Example problem: Rendering the Administer page is very slow - it takes upwards of 20 seconds on a development machine without any load.

Solution

Browsing Drupal forums, you will find plenty of theories and more or less helpful tips. However, it is usually more productive to work from first principles, that is, according to the general approach described below.

Begin by enabling query and page build time logging in Devel module's configuration. For extra certainty, also enable query logging in the MySQL server. If the problematic page's queries execute fast, the problem must lie somewhere in the PHP code. PHP code can be easily profiled using the XDebug profiler. After installing the XDebug extension, simply enable the profiler by adding the following in xdebug.ini:

xdebug.profiler_output_dir=/tmp
xdebug.profiler_enable=1

(Beware of doing it in production environment; profiling tends to be resource-intensive.)

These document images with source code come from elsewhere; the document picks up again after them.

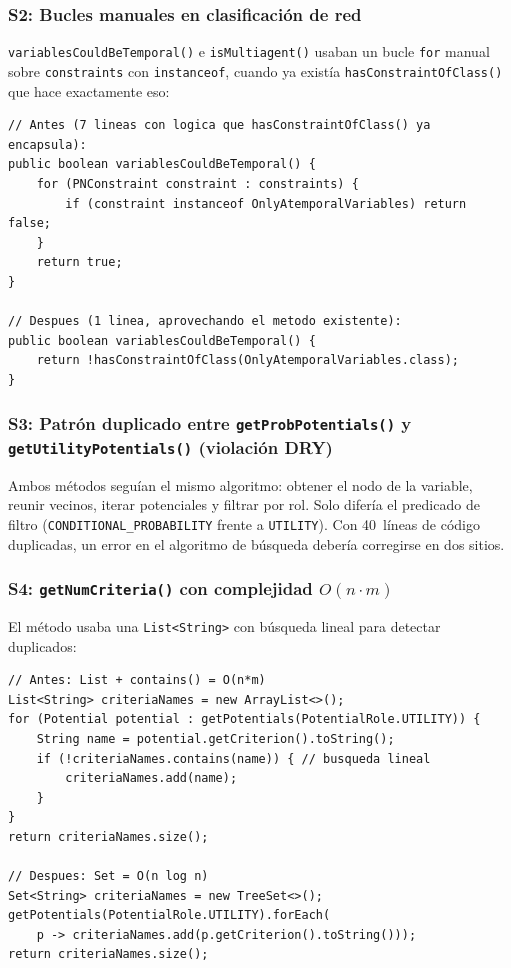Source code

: \documentclass[11pt,a4paper]{article}
\newcommand{\code}[1]{\texttt{#1}}
\begin{document}
\subsubsection{S2: Bucles manuales en clasificación de red}

\code{variablesCouldBeTemporal()} e \code{isMultiagent()} usaban un
bucle \code{for} manual sobre \code{constraints} con \code{instanceof},
cuando ya existía \code{hasConstraintOfClass()} que hace exactamente eso:

\begin{lstlisting}[caption={S2: bucle manual donde existe un método más expresivo.},
                   label=lst:s2]
// Antes (7 lineas con logica que hasConstraintOfClass() ya encapsula):
public boolean variablesCouldBeTemporal() {
    for (PNConstraint constraint : constraints) {
        if (constraint instanceof OnlyAtemporalVariables) return false;
    }
    return true;
}

// Despues (1 linea, aprovechando el metodo existente):
public boolean variablesCouldBeTemporal() {
    return !hasConstraintOfClass(OnlyAtemporalVariables.class);
}
\end{lstlisting}

\subsubsection{S3: Patrón duplicado entre \texttt{getProbPotentials()} y
                   \texttt{getUtilityPotentials()} (violación DRY)}

Ambos métodos seguían el mismo algoritmo: obtener el nodo de la variable,
reunir vecinos, iterar potenciales y filtrar por rol.  Solo difería el
predicado de filtro (\code{CONDITIONAL\_PROBABILITY} frente a
\code{UTILITY}).  Con 40~líneas de código duplicadas, un error en el
algoritmo de búsqueda debería corregirse en dos sitios.

\subsubsection{S4: \texttt{getNumCriteria()} con complejidad
                   \texorpdfstring{$O(n \cdot m)$}{O(n*m)}}

El método usaba una \code{List<String>} con búsqueda lineal para detectar
duplicados:

\begin{lstlisting}[caption={S4: complejidad cuadrática innecesaria con \texttt{List}.},
                   label=lst:s4]
// Antes: List + contains() = O(n*m)
List<String> criteriaNames = new ArrayList<>();
for (Potential potential : getPotentials(PotentialRole.UTILITY)) {
    String name = potential.getCriterion().toString();
    if (!criteriaNames.contains(name)) { // busqueda lineal
        criteriaNames.add(name);
    }
}
return criteriaNames.size();

// Despues: Set = O(n log n)
Set<String> criteriaNames = new TreeSet<>();
getPotentials(PotentialRole.UTILITY).forEach(
    p -> criteriaNames.add(p.getCriterion().toString()));
return criteriaNames.size();
\end{lstlisting}
\end{document}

Restart Apache, reload the problematic page and wait until it finishes rendering. You will see that the profile /tmp/cachegrind.out.nnnn with execution time/count measurements was created. The profiler can now be disabled unless more data is required.

Inspect the profile by opening it with KCachegrind:

kcachegrind screenshot
Click to enlarge

In the above screenshot KCachegrind pinpoints the function drupal_get_schema_versions as consuming almost 24 of the total 27 seconds execution time. A quick Google search reveals that this performance problem has been observed and solved for Drupal 7. After a quick-and-dirty test that disabling that function indeed fixes the performance problem, you can pursue the issue further, for example by adapting the most recently submitted patch to your installation. (Take into account the increased cost for future upgrades if you follow that route.)

Update: another (more modern?) approach to profiling Drupal (applicable to D6 and D7) is using the XHProf extension, which captures profile dump files and lets you view them through the browser. It doesn't seem to offer much advantage in terms of features, but integrates with Drupal a bit better. The required setup steps are as follows:

  1. Install XHProf extension using pecl and add extension=xhprof.so to php.ini. Pay attention to the directory where xhprof_html was installed (e.g. in /usr/share/php).
  2. Set up a URL alias in your web server to serve *.php from /usr/share/php/xhprof_html (for example)
  3. Go to /admin/settings/devel of your Drupal site, enable XHProf profile dumps, point it to /usr/share/php and to the URL alias set up in the previous step.
  4. On each page request you should now see a new profile dump file created in /tmp, such as /tmp/md5sum.nameofyoursite.